A: HPG accounts must be requested via the account request form and receive a valid sponsor's approval.

Q: How do I purchase HiPerGator resources or reinvest on expired allocations?

A: If you're a sponsor or account manager, please fill out a purchase form at https://www.rc.ufl.edu/get-started/purchase-allocation/

Q: How to add users to a group?

A: All users must submit a ticket via the RC Support Ticketing System with the Subject line in a format similar to "Add (username) to (groupname) group" in order to gain access to a given group.

Q: I can't login to my HPG account.

A: Visit our Blocked Accounts wiki page

Q: How can I find out what allocations have expired or about to expire?

A: Please use the showAllocation tool in the 'ufrc' env module. See UFRC_environment_module for reference on all HPG tools.

Storage

Q: I can't see my (or my group's) /blue or /orange folders!

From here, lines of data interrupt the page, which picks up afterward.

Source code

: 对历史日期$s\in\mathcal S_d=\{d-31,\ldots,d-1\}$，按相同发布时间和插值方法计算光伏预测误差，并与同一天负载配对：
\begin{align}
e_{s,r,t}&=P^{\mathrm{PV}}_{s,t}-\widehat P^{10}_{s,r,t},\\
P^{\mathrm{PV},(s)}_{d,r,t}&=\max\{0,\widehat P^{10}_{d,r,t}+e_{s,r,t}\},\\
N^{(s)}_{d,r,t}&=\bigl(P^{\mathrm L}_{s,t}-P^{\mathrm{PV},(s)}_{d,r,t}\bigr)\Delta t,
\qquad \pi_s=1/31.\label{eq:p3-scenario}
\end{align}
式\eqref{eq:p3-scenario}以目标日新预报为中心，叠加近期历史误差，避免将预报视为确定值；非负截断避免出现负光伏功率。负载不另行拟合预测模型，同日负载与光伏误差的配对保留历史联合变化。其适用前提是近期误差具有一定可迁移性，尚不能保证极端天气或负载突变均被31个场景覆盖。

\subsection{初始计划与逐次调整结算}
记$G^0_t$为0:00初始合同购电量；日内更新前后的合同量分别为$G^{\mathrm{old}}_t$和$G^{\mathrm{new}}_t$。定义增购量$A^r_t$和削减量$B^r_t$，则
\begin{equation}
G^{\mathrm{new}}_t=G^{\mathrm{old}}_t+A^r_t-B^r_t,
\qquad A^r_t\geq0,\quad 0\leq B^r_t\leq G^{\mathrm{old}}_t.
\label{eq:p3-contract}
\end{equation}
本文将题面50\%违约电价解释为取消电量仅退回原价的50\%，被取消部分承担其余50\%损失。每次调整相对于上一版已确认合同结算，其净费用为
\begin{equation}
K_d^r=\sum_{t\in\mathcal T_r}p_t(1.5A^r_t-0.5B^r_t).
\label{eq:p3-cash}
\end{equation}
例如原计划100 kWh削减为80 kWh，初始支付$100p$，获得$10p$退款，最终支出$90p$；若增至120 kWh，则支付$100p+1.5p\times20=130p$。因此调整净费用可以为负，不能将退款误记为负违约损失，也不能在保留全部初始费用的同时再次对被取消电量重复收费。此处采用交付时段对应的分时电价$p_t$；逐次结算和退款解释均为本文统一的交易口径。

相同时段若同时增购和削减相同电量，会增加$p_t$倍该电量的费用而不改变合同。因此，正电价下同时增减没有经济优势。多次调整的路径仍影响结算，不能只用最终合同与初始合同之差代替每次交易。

A: If you are listing /blue or /orange you won't see your group's directory tree. It's automatically connected (mounted) when you try to access it in any way e.g. by using an 'ls' or 'cd' command. E.g. if your group name is 'mygroup' you should list or cd into /blue/mygroup or /orange/mygroup. See also this short video: https://web.microsoftstream.com/video/87698fe6-84df-40dc-9d22-c3a6c63820fa

Q: Why do I see "No Space Left" in job output or application error?

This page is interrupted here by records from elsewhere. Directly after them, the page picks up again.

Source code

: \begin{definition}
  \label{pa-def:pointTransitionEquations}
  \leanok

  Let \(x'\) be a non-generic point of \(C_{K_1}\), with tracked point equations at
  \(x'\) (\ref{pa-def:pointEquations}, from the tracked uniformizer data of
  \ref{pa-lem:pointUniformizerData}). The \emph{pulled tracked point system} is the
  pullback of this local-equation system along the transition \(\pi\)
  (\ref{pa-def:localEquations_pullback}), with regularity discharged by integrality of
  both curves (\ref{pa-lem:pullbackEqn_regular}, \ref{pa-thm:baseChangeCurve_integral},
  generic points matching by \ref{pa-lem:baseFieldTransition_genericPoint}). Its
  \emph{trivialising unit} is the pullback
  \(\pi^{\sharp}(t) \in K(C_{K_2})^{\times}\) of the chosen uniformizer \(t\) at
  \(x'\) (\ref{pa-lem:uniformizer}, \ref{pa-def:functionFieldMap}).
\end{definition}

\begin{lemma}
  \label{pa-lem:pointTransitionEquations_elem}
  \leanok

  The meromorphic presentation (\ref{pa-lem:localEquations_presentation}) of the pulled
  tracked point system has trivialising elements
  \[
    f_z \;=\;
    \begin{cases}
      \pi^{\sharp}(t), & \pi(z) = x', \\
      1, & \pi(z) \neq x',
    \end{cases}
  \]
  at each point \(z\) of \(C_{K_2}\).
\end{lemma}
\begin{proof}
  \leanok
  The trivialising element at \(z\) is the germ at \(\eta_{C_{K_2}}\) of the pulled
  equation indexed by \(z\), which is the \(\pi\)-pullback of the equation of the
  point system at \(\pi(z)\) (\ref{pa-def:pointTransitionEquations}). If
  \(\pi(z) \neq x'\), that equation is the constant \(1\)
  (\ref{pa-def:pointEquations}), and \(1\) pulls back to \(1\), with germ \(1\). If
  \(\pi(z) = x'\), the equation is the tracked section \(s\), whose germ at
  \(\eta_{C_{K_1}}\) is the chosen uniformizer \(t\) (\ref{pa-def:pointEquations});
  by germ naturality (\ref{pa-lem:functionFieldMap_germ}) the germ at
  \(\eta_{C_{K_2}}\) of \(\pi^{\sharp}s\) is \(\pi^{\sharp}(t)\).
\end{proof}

A: If you see a 'No Space Left' or a similar message (no quota remaining, etc) check the path(s) in the error message closely to look for 'home', 'orange', 'blue', or 'red' and check the respective quota for that filesystem. All quota commands are in the 'ufrc' environment module and include 'home_quota', 'blue_quota', 'orange_quota'. See Getting Started and Storage for more help.

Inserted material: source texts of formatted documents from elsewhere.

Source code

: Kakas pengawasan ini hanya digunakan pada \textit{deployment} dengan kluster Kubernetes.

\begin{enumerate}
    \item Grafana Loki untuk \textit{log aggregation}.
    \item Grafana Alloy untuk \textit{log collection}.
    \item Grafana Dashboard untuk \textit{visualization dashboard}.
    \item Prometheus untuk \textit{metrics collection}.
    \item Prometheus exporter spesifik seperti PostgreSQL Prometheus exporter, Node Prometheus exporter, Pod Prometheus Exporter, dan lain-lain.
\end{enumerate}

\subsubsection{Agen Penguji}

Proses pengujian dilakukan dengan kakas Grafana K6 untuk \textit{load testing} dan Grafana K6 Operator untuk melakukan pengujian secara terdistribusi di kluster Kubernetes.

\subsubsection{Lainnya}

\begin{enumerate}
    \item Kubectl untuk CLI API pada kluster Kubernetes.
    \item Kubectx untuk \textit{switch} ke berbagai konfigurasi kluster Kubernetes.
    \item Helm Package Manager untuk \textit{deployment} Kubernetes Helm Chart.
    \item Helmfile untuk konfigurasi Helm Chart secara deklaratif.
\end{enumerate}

A convenient interactive tool to see what's taking up the storage quota is the ncdu command in a bash terminal. You can run that command and delete or move data to a different storage to free up space.

If the data that's taking up most of the space is related to application environments and packages such as conda, pip, or singularity, you can modify your configuration file to update the default directories for custom installs. You can find more information about the .condarc setup here: Conda

Performance

Q: Why is HiPerGator running so slow?

A: There are many reasons why users may experience unusually low performance while using HPG. First, users should ensure that performance issues are not originated from their Internet service provider, home network, or personal devices.


Once the possible causes above are discarded, users should report the issue as soon as possible via the RC Support Ticketing System. When reporting the issue, please include detailed information such as:

  • Time when the issue occurred
  • JobID
  • Nodes being used, i.e. username@hpg-node$. Note: Login nodes are not considered high performance nodes and intense jobs should not be executed from them.
  • Paths, file names, etc.
  • Operating system
  • Method for accessing HPG: Jupyterhub, Open OnDemand, or Terminal interface used.


Q: Are there profiling tools installed on HiPerGator that help identify performance bottlenecks?

A: The REMORA is the most generic profiling tool we have on the cluster. More specific tools depend on the application/stack or the language. E.g. cProfile for python code, Nsight Compute for CUDA apps, or VTune for C/C++ + MPI code.


Q: Why is my job still pending?

A: According to SLURM documentation, when a job cannot be started a reason is immediately found and recorded in the job's "reason" field in the squeue output and the scheduler moves on to the next job to consider.

Related article: Account and QOS limits under SLURM

  • Common reasons why jobs are pending
Priority
Resources being reserved for higher priority job. This is particularly common on Burst QOS jobs.
Resources
Required resources are in use
Dependency
Job dependencies not yet satisfied
Reservation
Waiting for advanced reservation
AssociationJobLimit
User or account job limit reached
AssociationResourceLimit
User or account resource limit reached
AssociationTimeLimit
User or account time limit reached
QOSJobLimit
Quality Of Service (QOS) job limit reached
QOSResourceLimit
Quality Of Service (QOS) resource limit reached
QOSTimeLimit
Quality Of Service (QOS) time limit reached